WORK ITEM:
Could the records below be restated word for word, without a single picture?

INPUT FOR THIS TASK:
........

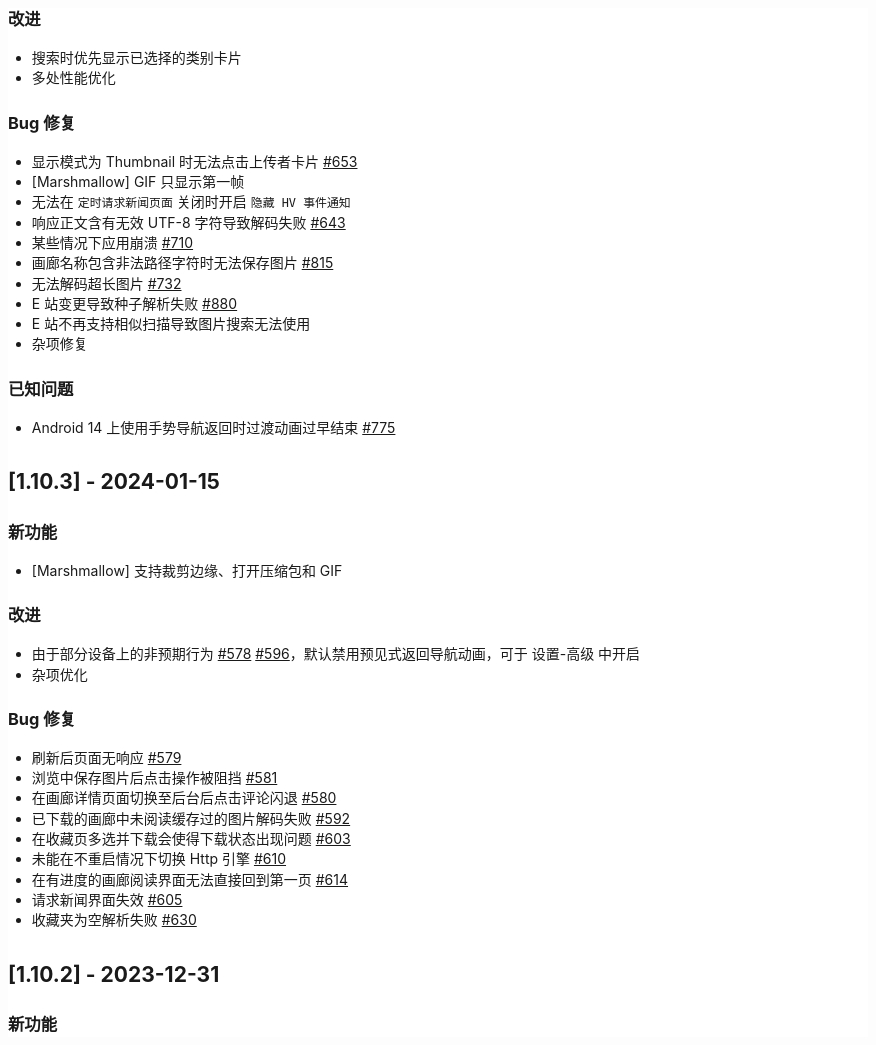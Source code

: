 ### 改进

* 搜索时优先显示已选择的类别卡片
* 多处性能优化

### Bug 修复

* 显示模式为 Thumbnail 时无法点击上传者卡片 [#653](https://github.com/FooIbar/EhViewer/issues/653)
* [Marshmallow] GIF 只显示第一帧
* 无法在 `定时请求新闻页面` 关闭时开启 `隐藏 HV 事件通知`
* 响应正文含有无效 UTF-8 字符导致解码失败 [#643](https://github.com/FooIbar/EhViewer/issues/643)
* 某些情况下应用崩溃 [#710](https://github.com/FooIbar/EhViewer/issues/710)
* 画廊名称包含非法路径字符时无法保存图片 [#815](https://github.com/FooIbar/EhViewer/issues/815)
* 无法解码超长图片 [#732](https://github.com/FooIbar/EhViewer/issues/732)
* E 站变更导致种子解析失败 [#880](https://github.com/FooIbar/EhViewer/issues/880)
* E 站不再支持相似扫描导致图片搜索无法使用
* 杂项修复

### 已知问题

* Android 14 上使用手势导航返回时过渡动画过早结束 [#775](https://github.com/FooIbar/EhViewer/issues/775)


## [1.10.3] - 2024-01-15

### 新功能

* [Marshmallow] 支持裁剪边缘、打开压缩包和 GIF

### 改进

* 由于部分设备上的非预期行为 [#578](https://github.com/FooIbar/EhViewer/issues/578) [#596](https://github.com/FooIbar/EhViewer/issues/596)，默认禁用预见式返回导航动画，可于 设置-高级 中开启
* 杂项优化

### Bug 修复

* 刷新后页面无响应 [#579](https://github.com/FooIbar/EhViewer/issues/579)
* 浏览中保存图片后点击操作被阻挡 [#581](https://github.com/FooIbar/EhViewer/issues/581)
* 在画廊详情页面切换至后台后点击评论闪退 [#580](https://github.com/FooIbar/EhViewer/issues/580)
* 已下载的画廊中未阅读缓存过的图片解码失败 [#592](https://github.com/FooIbar/EhViewer/issues/592)
* 在收藏页多选并下载会使得下载状态出现问题 [#603](https://github.com/FooIbar/EhViewer/issues/603)
* 未能在不重启情况下切换 Http 引擎 [#610](https://github.com/FooIbar/EhViewer/issues/610)
* 在有进度的画廊阅读界面无法直接回到第一页 [#614](https://github.com/FooIbar/EhViewer/issues/614)
* 请求新闻界面失效 [#605](https://github.com/FooIbar/EhViewer/issues/605)
* 收藏夹为空解析失败 [#630](https://github.com/FooIbar/EhViewer/issues/630)


## [1.10.2] - 2023-12-31

### 新功能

........

ANSWER TO THIS TASK:
Source code

: ### 改进

* 搜索时优先显示已选择的类别卡片
* 多处性能优化

### Bug 修复

* 显示模式为 Thumbnail 时无法点击上传者卡片 [#653](https://github.com/FooIbar/EhViewer/issues/653)
* [Marshmallow] GIF 只显示第一帧
* 无法在 `定时请求新闻页面` 关闭时开启 `隐藏 HV 事件通知`
* 响应正文含有无效 UTF-8 字符导致解码失败 [#643](https://github.com/FooIbar/EhViewer/issues/643)
* 某些情况下应用崩溃 [#710](https://github.com/FooIbar/EhViewer/issues/710)
* 画廊名称包含非法路径字符时无法保存图片 [#815](https://github.com/FooIbar/EhViewer/issues/815)
* 无法解码超长图片 [#732](https://github.com/FooIbar/EhViewer/issues/732)
* E 站变更导致种子解析失败 [#880](https://github.com/FooIbar/EhViewer/issues/880)
* E 站不再支持相似扫描导致图片搜索无法使用
* 杂项修复

### 已知问题

* Android 14 上使用手势导航返回时过渡动画过早结束 [#775](https://github.com/FooIbar/EhViewer/issues/775)


## [1.10.3] - 2024-01-15

### 新功能

* [Marshmallow] 支持裁剪边缘、打开压缩包和 GIF

### 改进

* 由于部分设备上的非预期行为 [#578](https://github.com/FooIbar/EhViewer/issues/578) [#596](https://github.com/FooIbar/EhViewer/issues/596)，默认禁用预见式返回导航动画，可于 设置-高级 中开启
* 杂项优化

### Bug 修复

* 刷新后页面无响应 [#579](https://github.com/FooIbar/EhViewer/issues/579)
* 浏览中保存图片后点击操作被阻挡 [#581](https://github.com/FooIbar/EhViewer/issues/581)
* 在画廊详情页面切换至后台后点击评论闪退 [#580](https://github.com/FooIbar/EhViewer/issues/580)
* 已下载的画廊中未阅读缓存过的图片解码失败 [#592](https://github.com/FooIbar/EhViewer/issues/592)
* 在收藏页多选并下载会使得下载状态出现问题 [#603](https://github.com/FooIbar/EhViewer/issues/603)
* 未能在不重启情况下切换 Http 引擎 [#610](https://github.com/FooIbar/EhViewer/issues/610)
* 在有进度的画廊阅读界面无法直接回到第一页 [#614](https://github.com/FooIbar/EhViewer/issues/614)
* 请求新闻界面失效 [#605](https://github.com/FooIbar/EhViewer/issues/605)
* 收藏夹为空解析失败 [#630](https://github.com/FooIbar/EhViewer/issues/630)


## [1.10.2] - 2023-12-31

### 新功能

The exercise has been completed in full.